Этот плачевный вид, предвестник собственной их участи, усталость, а более всего обманутая надежда – все это вместе так сильно подействовало на бедного Алексея, что вся бодрость его исчезла. Предавшись совершенному отчаянию, он начал называть по именам всех родных и знакомых своих.

– Простите, добрые люди! – вопил он, – прости, моя Маринушка! Не в добрый час мы выехали из дому: пропали наши головы!

– Полно реветь, Алексей, – сказал Юрий, – поди сюда… Этот бедняк еще жив, он спит, и если нам удастся разбудить его…

– Эх, родной! и мы скоро заснем, чтоб век не просыпаться.

– Не греши, Алексей, бог милостив! Посмотри хорошенько: разве ты не видишь, что здесь снег укатан и наши лошади не вязнут: ведь это дорога.

– Дорога? Постой, боярин… в самом деле… Слава богу! Ну, Юрий Дмитрич, сядем на коней, мешкать нечего.

– А этот бедный прохожий?

– Дай бог ему царство небесное! уж, видно, ему так на роду написано. Поедем, боярин.

– Нет, я попытаюсь спасти его, – сказал Юрий, стараясь привести в чувство полузамерзшего незнакомца.

Минуты две прошло в бесплодных стараниях; наконец, прохожий очнулся, приподнял голову и сказал несколько невнятных слов. Юрий, при помощи Алексея, поставил его на ноги, но он не мог на них держаться.

– Ну, видишь, Юрий Дмитрич, – сказал Алексей, – нам с ним делать нечего! поедем. Из первой деревни мы вышлем за ним сани.

– А пока мы доедем до жилья, он успеет совсем замерзнуть.

– Что ж делать, боярин: своя рубашка к телу ближе!

– Алексей, побойся бога! Разве ты не крещеный?

– Да послушай, Юрий Дмитрич: за тебя я готов в огонь и воду, – ты мой боярин, а умирать за всякого прохожего не хочу; дело другое отслужить по нем панихиду, пожалуй!..

– Молчи… и пособи мне посадить его на твою лошадь.

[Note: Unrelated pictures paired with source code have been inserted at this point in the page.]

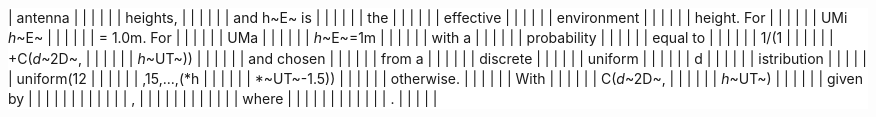 | antenna     |            |             |             |             |
| heights,    |            |             |             |             |
| and h~E~ is |            |             |             |             |
| the         |            |             |             |             |
| effective   |            |             |             |             |
| environment |            |             |             |             |
| height. For |            |             |             |             |
| UMi *h*~E~  |            |             |             |             |
| = 1.0m. For |            |             |             |             |
| UMa         |            |             |             |             |
| *h*~E~=1m   |            |             |             |             |
| with a      |            |             |             |             |
| probability |            |             |             |             |
| equal to    |            |             |             |             |
| 1/(1        |            |             |             |             |
| +C(*d*~2D~, |            |             |             |             |
| *h*~UT~))   |            |             |             |             |
| and chosen  |            |             |             |             |
| from a      |            |             |             |             |
| discrete    |            |             |             |             |
| uniform     |            |             |             |             |
| d           |            |             |             |             |
| istribution |            |             |             |             |
| uniform(12  |            |             |             |             |
| ,15,...,(*h |            |             |             |             |
| *~UT~-1.5)) |            |             |             |             |
| otherwise.  |            |             |             |             |
| With        |            |             |             |             |
| C(*d*~2D~,  |            |             |             |             |
| *h*~UT~)    |            |             |             |             |
| given by    |            |             |             |             |
|             |            |             |             |             |
| ,           |            |             |             |             |
|             |            |             |             |             |
| where       |            |             |             |             |
|             |            |             |             |             |
| .           |            |             |             |             |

Алексей замолчал и принялся помогать своему господину. Они не без труда подвели прохожего к лошади; он переступал машинально и, казалось, не слышал и не видел ничего; но когда надобно было садиться на коня, то вдруг оживился и, как будто бы по какому-то инстинкту, вскочил без их помощи на седло, взял в руки повода, и неподвижные глаза его вспыхнули жизнию, а на бесчувственном лице изобразилась живая радость. Черная собака с громким лаем побежала вперед.

– Посмотри, боярин, – сказал Алексей, – он чуть жив, а каким молодцом сидит на коне: видно, что ездок!.. Ого, да он начал пошевеливаться! Тише, брат, тише! Мой Серко и так устал. Однако ж, Юрий Дмитрич, или мы поразогрелись, или погода становится теплее.

– И мне то же кажется.

– Как бы снег не так валил, то нам бы и думать нечего. Эй ты, мерзлый! Полно, брат, гарцевать, сиди смирнее! Ну, теперь отлегло от сердца; а давеча пришлось было так жутко, хоть тут же ложись да умирай… Ахти, постой-ка: никак дорога пошла направо. Мы опять едем целиком.

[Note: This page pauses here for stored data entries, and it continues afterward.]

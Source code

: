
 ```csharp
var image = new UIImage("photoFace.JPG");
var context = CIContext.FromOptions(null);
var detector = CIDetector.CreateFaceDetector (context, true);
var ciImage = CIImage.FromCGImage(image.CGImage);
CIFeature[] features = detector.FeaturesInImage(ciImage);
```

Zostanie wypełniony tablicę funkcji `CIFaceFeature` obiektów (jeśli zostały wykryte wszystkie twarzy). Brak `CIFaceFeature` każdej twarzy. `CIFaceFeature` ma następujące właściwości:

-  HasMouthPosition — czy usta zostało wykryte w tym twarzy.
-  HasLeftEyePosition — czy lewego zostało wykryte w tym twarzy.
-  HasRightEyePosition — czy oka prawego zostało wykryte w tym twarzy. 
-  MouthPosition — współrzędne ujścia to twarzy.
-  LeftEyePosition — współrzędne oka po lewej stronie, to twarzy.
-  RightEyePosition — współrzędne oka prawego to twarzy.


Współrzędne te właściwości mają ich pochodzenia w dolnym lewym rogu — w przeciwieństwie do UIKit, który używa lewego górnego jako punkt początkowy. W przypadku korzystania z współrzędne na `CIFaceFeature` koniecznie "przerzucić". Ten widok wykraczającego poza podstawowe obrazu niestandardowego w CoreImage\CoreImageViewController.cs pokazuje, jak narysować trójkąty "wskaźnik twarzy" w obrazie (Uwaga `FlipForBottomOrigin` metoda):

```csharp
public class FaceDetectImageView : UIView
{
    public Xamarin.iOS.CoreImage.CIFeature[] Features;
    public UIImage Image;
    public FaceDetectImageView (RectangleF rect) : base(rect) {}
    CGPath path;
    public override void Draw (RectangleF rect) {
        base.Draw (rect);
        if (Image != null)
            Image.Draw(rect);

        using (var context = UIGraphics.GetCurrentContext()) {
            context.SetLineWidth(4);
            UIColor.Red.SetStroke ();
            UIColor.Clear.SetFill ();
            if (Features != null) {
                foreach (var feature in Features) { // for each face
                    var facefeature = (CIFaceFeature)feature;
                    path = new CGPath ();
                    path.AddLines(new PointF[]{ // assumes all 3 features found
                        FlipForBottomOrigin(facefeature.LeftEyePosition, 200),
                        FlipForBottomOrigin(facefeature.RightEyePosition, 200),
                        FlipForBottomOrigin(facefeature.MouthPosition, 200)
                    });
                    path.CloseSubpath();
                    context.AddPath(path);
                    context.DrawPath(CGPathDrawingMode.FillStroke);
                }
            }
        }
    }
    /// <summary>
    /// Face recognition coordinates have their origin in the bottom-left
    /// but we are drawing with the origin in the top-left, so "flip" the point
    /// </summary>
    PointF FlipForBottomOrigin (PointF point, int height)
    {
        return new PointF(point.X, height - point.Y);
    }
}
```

Тут налево от них послышался лай собаки; незнакомый поворотил в ту сторону.

– Куда ты, земляк? Постой! – вскричал Алексей, схватив за повод лошадь, – или хочешь опять замерзнуть?

Но незнакомый махнул плетью и, протащив несколько шагов за собою Алексея, выехал на большую дорогу.

– Видишь ли, – прошептал он едва внятным голосом, – что моя собака лучше твоего знает дорогу?